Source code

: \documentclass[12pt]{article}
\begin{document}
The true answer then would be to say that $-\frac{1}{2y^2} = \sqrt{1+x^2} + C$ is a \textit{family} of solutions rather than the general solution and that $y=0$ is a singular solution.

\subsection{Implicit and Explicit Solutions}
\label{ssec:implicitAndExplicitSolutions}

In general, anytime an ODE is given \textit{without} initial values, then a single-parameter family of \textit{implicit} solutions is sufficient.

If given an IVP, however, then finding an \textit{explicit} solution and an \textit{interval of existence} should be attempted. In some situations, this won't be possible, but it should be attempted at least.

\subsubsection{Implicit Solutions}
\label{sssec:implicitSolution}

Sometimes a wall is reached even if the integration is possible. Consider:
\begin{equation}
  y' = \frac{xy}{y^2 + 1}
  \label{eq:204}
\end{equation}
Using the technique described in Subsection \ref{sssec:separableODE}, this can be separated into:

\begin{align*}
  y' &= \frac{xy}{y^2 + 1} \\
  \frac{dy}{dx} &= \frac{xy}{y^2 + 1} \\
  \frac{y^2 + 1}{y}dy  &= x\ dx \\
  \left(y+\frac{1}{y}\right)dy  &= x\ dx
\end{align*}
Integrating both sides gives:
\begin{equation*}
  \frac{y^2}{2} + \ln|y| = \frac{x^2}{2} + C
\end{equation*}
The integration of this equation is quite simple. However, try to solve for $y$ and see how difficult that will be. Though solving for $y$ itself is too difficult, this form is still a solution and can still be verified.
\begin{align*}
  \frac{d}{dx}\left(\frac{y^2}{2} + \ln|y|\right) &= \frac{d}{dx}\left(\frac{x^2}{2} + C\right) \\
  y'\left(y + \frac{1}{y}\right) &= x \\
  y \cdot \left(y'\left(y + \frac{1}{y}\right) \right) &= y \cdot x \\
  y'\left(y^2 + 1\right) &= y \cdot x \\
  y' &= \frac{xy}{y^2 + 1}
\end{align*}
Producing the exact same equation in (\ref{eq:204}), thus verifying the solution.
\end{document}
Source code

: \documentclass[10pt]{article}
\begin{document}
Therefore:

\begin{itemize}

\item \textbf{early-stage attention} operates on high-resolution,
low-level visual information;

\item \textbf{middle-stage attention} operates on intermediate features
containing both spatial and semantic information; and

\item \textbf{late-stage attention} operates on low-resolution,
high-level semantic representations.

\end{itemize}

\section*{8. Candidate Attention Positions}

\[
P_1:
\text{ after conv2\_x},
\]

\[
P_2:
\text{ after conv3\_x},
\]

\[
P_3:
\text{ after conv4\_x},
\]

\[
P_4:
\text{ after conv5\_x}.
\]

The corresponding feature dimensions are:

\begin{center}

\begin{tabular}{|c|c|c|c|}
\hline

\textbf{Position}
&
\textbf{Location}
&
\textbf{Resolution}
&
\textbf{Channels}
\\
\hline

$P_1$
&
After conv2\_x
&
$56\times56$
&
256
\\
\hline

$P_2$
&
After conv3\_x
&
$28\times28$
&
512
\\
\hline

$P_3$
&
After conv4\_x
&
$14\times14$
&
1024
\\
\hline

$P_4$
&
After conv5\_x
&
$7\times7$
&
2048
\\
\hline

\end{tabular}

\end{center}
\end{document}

○ ○ ○ ○

Goal of the exercise -> For the word "this", find every line in the data that holds it and copy that line.

Exercise answer ->
If given an IVP, however, then finding an \textit{explicit} solution and an \textit{interval of existence} should be attempted. In some situations, this won't be possible, but it should be attempted at least.
Using the technique described in Subsection \ref{sssec:separableODE}, this can be separated into:
The integration of this equation is quite simple. However, try to solve for $y$ and see how difficult that will be. Though solving for $y$ itself is too difficult, this form is still a solution and can still be verified.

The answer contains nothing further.